DOI: 10.1177/00380261261462631 ISSN: 0038-0261

Anxiety and Paranoia among Activist Groups: Policing and the Repression of Political Dissent in Britain

Sophie Crowe

Scholarship on activism and state repression has outlined the centrality of affect and emotions for the experience of grassroots politics. There has been substantial focus on intentional affects, such as moral outrage, anger, fear and loyalty, for their work in moving people to participate in and commit to political groups. Less attention has been given to anxiety and paranoia as often subtle feelings that persist in long-term temporalities within activist organising networks. This article investigates the role of anxiety and paranoia in shaping lived experience of participation in such groups in the context of surveillance practices and recent public order legislation in Britain.
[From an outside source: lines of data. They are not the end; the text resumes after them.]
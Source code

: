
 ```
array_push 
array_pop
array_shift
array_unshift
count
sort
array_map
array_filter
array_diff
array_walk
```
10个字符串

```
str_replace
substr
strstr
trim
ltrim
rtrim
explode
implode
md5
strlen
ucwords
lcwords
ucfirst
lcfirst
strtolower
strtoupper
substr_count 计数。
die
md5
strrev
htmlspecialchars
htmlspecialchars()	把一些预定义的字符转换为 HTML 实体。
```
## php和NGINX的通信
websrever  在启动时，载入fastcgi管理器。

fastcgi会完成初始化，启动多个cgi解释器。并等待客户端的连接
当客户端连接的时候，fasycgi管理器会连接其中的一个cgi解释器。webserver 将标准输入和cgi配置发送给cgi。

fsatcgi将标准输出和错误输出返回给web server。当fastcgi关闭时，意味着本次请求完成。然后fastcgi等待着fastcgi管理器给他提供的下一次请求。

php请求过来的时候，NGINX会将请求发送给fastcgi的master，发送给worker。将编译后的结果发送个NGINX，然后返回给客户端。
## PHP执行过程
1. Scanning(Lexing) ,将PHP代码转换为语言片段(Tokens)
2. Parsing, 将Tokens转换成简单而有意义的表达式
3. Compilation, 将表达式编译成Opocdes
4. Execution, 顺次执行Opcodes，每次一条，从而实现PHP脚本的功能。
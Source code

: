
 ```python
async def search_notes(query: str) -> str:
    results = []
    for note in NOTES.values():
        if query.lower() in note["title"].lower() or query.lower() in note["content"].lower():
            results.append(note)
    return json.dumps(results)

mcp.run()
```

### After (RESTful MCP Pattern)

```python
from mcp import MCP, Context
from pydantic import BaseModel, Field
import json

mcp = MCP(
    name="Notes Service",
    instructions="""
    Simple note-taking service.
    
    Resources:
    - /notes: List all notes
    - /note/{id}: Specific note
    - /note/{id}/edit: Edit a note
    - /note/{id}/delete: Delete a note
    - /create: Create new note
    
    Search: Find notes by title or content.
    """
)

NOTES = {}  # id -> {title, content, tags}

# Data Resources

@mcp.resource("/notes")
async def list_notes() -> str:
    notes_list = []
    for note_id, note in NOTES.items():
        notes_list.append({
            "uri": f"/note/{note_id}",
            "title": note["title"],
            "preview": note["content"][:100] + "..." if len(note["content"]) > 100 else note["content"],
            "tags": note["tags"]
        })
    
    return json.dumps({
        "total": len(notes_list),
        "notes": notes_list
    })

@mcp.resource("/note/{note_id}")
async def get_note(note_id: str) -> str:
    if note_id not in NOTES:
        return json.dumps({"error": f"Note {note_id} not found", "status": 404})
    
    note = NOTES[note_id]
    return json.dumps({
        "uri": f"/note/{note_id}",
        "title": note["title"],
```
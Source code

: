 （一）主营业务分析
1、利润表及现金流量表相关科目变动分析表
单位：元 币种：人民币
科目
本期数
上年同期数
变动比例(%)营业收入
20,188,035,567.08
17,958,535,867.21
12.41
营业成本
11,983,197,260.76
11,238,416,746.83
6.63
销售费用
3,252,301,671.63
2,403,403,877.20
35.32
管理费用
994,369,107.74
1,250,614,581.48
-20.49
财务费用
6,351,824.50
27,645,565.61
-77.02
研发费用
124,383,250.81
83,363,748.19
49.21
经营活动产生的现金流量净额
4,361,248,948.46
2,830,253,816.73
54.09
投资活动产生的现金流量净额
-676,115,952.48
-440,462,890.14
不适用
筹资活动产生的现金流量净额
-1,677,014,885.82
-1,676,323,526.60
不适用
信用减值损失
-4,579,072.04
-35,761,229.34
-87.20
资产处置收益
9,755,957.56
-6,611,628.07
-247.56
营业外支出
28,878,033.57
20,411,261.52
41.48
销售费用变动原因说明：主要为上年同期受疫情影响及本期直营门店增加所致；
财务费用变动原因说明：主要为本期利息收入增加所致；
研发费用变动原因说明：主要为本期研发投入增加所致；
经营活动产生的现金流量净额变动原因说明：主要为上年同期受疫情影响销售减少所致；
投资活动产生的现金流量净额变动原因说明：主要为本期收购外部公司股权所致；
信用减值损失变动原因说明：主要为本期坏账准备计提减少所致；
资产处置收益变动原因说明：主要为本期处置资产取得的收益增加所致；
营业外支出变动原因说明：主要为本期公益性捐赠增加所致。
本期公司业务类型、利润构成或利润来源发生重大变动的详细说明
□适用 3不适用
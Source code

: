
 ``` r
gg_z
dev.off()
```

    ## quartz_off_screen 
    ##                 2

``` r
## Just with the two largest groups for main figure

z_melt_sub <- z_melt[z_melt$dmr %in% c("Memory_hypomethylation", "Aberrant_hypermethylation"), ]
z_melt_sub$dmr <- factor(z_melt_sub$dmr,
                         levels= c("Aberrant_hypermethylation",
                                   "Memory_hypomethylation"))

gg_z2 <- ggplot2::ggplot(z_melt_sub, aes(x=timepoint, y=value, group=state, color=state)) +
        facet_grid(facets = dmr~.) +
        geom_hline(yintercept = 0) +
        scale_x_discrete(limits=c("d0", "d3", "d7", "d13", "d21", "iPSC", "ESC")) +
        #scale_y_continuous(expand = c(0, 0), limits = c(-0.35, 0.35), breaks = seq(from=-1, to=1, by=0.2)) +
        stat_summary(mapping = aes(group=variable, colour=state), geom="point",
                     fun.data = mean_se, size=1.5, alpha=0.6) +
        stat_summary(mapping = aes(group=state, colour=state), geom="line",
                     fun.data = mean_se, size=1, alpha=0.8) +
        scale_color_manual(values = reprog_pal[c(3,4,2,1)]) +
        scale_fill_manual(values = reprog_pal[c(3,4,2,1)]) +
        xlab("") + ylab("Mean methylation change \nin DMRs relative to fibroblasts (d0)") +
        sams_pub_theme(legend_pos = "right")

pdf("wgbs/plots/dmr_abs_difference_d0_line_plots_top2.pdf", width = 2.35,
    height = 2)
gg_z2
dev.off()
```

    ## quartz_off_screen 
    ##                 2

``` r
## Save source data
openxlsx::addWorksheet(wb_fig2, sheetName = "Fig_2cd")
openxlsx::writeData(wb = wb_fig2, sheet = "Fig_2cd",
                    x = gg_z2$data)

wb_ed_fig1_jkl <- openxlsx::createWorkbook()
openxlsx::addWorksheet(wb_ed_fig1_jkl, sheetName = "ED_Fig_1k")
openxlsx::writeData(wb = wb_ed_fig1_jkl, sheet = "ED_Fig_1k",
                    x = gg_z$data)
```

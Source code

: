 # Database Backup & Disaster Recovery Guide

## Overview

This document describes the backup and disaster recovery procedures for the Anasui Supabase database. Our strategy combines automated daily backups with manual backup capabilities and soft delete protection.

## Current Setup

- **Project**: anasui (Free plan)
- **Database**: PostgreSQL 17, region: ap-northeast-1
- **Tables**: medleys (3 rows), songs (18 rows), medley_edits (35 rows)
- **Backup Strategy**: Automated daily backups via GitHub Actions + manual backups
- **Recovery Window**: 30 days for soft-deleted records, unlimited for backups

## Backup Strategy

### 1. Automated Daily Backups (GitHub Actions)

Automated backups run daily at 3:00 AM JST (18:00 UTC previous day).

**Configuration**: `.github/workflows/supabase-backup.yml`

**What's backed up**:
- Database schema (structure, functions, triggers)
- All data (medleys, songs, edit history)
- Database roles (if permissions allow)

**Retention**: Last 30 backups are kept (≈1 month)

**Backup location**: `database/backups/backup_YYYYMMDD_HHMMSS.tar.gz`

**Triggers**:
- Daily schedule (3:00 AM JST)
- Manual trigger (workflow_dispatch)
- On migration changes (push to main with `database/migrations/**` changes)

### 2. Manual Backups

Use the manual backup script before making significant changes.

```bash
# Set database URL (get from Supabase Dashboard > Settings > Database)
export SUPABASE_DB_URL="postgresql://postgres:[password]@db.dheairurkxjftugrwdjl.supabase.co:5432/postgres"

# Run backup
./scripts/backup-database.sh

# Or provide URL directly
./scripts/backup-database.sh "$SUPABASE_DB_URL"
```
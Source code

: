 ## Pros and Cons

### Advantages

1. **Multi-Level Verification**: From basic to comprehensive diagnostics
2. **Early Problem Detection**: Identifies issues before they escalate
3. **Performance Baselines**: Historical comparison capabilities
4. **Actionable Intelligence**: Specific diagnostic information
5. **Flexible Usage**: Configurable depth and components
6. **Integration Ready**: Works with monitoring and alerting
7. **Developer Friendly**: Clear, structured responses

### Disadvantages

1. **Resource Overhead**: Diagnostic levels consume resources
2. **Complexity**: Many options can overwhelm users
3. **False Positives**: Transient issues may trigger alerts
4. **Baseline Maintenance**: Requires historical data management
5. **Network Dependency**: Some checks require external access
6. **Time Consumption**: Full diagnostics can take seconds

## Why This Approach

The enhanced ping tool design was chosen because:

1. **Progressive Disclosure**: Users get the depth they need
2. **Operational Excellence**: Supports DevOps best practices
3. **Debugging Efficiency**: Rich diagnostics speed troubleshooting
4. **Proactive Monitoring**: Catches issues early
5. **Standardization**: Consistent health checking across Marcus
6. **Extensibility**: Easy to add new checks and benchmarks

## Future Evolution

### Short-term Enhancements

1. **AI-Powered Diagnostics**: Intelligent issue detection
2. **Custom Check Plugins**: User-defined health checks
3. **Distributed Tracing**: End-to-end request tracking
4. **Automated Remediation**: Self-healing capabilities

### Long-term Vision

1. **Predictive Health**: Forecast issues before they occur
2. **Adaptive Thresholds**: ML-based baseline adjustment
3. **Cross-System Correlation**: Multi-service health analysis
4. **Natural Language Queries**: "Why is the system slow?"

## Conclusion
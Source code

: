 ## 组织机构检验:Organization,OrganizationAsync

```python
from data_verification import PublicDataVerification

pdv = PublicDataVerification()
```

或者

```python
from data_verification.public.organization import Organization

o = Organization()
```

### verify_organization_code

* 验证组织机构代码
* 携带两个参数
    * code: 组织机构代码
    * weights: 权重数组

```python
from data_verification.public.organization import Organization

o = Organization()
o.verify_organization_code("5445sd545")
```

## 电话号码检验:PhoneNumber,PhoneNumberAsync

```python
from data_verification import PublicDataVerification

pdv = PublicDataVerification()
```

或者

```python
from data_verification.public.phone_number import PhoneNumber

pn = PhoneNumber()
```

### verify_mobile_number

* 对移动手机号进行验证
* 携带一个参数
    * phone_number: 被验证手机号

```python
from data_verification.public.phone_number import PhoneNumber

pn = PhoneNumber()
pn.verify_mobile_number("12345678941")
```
It argues that activists inhabited anxiety and paranoia in ways that encouraged critical reflection and analysis of state power, illustrating how collective subjectivity is entangled with conditions of state repression. The article suggests that these negative affects emerging through protest policing, surveillance and anti-protest laws in particular did not undermine political agency. Rather, given the ambiguous dimension of affect, activists were channelling anxiety and paranoia that emerged through perceptions of and encounters with state power into unfolding critiques of the status quo. This approach highlights the importance of studying durable affects that often remain implicit for their role in evolving forms of resistance and collective agency. The article draws on affect theory and studies of ambiguous agency, and is based on 28 interviews with activists in Britain who were involved in groups campaigning on issues including climate justice, Palestinian rights and animal rights.